É meio difícil defender Itamar porque ele aprontou muito. Aquela ministra dos Transportes que ele inventou foi uma escolha tão esquisita que o próprio marido se deslocou para o ministério e se transformou em chefe de gabinete, numa versão palaciana daquela frase de barraco: "A nega é minha e ninguém tasca".
No entanto, sua privacidade deveria ser menos atingida, sobretudo por causa da tenente Kênia. E se ela for apenas uma auxiliar e amanhã se casa com o major Gonçalves e se instala no aprazível bairro de Funcionários em Belo Horizonte?
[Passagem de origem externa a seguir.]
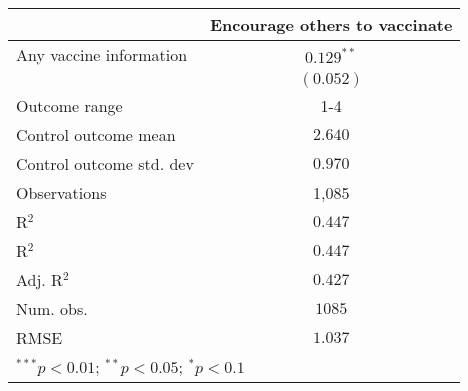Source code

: 
\begin{table}
\begin{center}
\begin{tabular}{l c}
\hline
 & Encourage others to vaccinate \\
\hline
Any vaccine information  & $0.129^{**}$ \\
                         & $(0.052)$    \\
\hline
Outcome range            & 1-4          \\
Control outcome mean     & $2.640$      \\
Control outcome std. dev & $0.970$      \\
Observations             & 1,085        \\
R$^{2}$                  & $0.447$      \\
R$^2$                    & $0.447$      \\
Adj. R$^2$               & $0.427$      \\
Num. obs.                & $1085$       \\
RMSE                     & $1.037$      \\
\hline
\multicolumn{2}{l}{\scriptsize{$^{***}p<0.01$; $^{**}p<0.05$; $^{*}p<0.1$}}
\end{tabular}
\caption{}
\label{table:Tables and Figures/SI_table21_anyinfo_Colombia_encourage1-4}
\end{center}
\end{table}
Seu nome ficará para sempre ligado ao do governador que a levou para o Rio e foi visto dando um presentinho para ela por anônimos funcionários do Othon Palace.
Claro que nem o major Gonçalves, nem os filhos do casal vão se importar muito com essa história. Mas uma mulher de 25 anos que se torna tenente, possivelmente vinda de família humilde, já conquistou um grande caminho. Até que ponto sua carreira não vai ser bloqueada por esse incidente, até que ponto ela não pagará um alto preço por ser bonita, vestida de branco e carregar as pastas do governador Itamar?
Lilian Ramos era modelo e atriz, do gênero que sai em desfile de escola de samba. Ela adorou o escândalo e o considerou um estímulo. A tenente Kênia, como o próprio nome indica, é uma PM que não pode dizer para os boatos aquilo que os PMs dizem para a multidão: "Vamos circular, vamos circular".
E se Itamar e a tenente Kênia forem apenas dois amigos, se ajudando, no tédio dos gabinetes, a galgar a montanha dos processos administrativos? Mas aí já será tarde demais. Onde bate o nosso olhar não nasce a platônica grama das relações de amizade. Como aquele torcedor de Nelson Rodrigues que, do alto da arquibancada, pedia fratura exposta, de nossas mesas na redação procuramos moças de branco para dilacerar seus preciosos himens, velhos governantes para transformá-los em sátiros, tudo em duas colunas corridas, título de 34 batidas, tudo muito depressa, porque não temos tempo a perder.